Nous partons vers 10h. Le trafic est infernal, nous avançons très lentement la route n’est qu’une suite quasi ininterrompue d’embouteillages. Il nous faut plus de 2h30 pour arriver à Ubud (25km) et encore 45 minutes pour le temple.
Nous sommes crevés, nous déjeunons dans un warung (riz frit avec poulet) et finalement vers 14h30 nous partons vers le temple.
Gunung Kawi est un très beau monastère, aussi surnommé la « montagne poétique». Il abritant d’impressionnantes tombes royales du XIè siècle, dont peut-être les cendres de Anak Wungsu, roi de 1049 à 1077, fils du roi Udayana. C’est le plus ancien monument balinais d’envergure. Ces tombeaux ont été édifiés dans des matériaux volcaniques pour défier le temps et affirmer la nature divine des rois balinais.
L’endroit étant sacré, nous devons nous couvrir les jambes et les enfants doivent mettre un foulard autour de leur taille.
Nous descendons plus de 270 marches (les enfants comptent) pour atteindre le site.
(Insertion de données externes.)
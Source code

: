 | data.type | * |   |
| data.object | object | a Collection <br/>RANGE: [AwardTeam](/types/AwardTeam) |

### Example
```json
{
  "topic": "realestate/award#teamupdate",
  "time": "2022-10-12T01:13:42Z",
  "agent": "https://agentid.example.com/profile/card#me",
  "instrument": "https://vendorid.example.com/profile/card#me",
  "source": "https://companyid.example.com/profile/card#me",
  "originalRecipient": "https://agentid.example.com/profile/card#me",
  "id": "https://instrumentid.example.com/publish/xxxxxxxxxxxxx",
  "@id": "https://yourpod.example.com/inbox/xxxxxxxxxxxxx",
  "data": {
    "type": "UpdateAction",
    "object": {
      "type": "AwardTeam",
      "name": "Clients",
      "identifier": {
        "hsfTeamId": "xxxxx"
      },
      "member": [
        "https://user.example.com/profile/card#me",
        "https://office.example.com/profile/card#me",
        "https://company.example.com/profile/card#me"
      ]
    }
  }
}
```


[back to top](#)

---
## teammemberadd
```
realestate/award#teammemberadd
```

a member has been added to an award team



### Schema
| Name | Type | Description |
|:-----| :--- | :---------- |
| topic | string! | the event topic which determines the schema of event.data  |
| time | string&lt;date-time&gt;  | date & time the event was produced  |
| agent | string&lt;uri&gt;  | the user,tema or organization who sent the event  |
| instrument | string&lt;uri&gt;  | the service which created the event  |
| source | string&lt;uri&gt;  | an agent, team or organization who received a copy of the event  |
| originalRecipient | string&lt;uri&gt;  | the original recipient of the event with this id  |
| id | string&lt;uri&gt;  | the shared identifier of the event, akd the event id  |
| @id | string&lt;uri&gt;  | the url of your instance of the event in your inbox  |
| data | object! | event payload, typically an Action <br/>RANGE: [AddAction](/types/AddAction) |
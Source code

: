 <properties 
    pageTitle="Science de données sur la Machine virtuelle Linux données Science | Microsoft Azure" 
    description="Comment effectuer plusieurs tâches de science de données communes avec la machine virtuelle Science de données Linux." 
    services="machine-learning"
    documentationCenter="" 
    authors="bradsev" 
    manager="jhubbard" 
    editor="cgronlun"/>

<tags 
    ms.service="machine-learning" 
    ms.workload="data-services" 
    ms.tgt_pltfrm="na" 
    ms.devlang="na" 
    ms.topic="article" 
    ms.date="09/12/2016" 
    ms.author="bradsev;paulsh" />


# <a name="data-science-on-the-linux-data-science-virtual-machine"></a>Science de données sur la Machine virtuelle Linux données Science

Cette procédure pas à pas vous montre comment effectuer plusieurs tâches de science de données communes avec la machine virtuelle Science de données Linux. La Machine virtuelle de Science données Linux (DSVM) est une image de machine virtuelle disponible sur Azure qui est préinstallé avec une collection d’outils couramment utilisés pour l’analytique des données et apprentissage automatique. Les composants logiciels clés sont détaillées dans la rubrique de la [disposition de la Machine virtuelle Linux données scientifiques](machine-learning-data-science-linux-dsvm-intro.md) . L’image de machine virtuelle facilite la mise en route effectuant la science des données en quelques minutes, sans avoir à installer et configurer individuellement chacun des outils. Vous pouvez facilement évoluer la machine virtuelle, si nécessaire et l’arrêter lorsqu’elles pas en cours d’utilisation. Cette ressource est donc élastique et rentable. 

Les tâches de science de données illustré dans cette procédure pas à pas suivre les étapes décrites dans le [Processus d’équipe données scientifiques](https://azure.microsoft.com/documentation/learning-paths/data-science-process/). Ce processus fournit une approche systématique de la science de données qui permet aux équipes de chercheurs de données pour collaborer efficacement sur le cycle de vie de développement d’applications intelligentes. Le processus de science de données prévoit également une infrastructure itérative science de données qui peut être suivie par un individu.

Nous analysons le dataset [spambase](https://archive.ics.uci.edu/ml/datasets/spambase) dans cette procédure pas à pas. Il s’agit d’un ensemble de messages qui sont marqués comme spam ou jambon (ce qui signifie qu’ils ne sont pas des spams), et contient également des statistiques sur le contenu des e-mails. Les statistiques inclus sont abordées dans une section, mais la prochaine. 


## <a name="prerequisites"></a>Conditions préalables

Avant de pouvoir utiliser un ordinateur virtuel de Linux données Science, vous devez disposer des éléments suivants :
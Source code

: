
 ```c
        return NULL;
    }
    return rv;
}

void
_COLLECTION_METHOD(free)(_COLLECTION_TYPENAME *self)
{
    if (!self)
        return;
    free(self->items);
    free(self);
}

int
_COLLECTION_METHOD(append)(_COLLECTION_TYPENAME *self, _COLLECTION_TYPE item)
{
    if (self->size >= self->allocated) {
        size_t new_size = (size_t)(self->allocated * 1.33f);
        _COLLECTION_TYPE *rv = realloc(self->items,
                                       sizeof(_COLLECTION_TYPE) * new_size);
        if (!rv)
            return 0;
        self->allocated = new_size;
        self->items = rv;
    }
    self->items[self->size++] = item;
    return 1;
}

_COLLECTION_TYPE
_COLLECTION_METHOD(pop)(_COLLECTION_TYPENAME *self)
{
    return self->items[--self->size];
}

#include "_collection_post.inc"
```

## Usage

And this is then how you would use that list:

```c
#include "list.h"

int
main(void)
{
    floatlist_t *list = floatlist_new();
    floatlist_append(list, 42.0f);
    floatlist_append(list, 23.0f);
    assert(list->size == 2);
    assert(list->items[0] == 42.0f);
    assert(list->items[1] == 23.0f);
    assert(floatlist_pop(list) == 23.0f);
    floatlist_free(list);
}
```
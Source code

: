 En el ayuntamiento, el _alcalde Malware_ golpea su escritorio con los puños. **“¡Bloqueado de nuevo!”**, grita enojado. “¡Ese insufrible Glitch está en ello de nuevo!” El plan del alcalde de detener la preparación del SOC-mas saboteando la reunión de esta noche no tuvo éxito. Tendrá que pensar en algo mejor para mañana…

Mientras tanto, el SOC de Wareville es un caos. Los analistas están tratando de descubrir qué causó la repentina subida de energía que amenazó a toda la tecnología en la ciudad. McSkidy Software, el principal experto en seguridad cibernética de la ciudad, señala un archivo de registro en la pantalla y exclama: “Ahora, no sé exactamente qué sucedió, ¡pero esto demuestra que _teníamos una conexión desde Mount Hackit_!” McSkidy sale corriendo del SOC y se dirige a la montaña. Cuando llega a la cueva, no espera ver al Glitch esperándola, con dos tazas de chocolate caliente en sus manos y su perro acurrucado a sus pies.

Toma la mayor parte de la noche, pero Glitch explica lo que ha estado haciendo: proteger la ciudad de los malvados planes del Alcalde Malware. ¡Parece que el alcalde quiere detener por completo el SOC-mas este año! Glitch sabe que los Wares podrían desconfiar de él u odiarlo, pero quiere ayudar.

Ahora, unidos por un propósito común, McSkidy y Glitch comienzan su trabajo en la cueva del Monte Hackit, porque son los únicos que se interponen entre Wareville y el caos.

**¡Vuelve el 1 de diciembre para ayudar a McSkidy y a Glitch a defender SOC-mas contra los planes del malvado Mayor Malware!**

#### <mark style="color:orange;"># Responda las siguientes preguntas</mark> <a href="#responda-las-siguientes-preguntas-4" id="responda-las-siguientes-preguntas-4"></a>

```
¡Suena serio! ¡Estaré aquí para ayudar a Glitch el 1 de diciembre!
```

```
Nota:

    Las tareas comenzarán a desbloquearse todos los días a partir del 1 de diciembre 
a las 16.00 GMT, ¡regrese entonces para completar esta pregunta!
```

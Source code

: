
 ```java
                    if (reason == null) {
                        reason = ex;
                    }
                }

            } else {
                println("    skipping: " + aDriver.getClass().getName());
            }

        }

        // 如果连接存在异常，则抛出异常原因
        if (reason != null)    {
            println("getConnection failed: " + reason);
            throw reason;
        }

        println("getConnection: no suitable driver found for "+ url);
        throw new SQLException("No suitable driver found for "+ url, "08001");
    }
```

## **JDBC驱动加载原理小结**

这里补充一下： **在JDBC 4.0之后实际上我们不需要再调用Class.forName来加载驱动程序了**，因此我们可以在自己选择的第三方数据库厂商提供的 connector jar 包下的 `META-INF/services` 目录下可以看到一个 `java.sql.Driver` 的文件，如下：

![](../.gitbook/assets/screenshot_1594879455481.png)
Les vues sur les rizières sont très belles.
Nous passons par de petites partie de jungle, j’en profite pour parler à Max du climat tropical, il y a des arbres à durian (le fruit qui pue et dont les asiatiques sont très friands), et en vrais paparazzi nous canardons de photos une pauvre mante religieuse.
Nous découvrons dix mausolées creusés dans la roche et dans des niches de 7 m de hauteur.
Nous passons plus de 2 heures à nous balader mais il est temps de reprendre la route afin d’arriver à Ubud avant la nuit.
Puji Bungalow est un B&B très sympa et nous avons la surprise d’y trouver une piscine ! Les enfants sont fous de joie et sautent dans l’eau immédiatement.
J’en profite pour appeler ma maman dont c’est l’anniversaire.
Le soir nous dînons dans une pizzeria.
L’hôtel est au milieu des rizières et nous nous endormons dans un concert de croassements.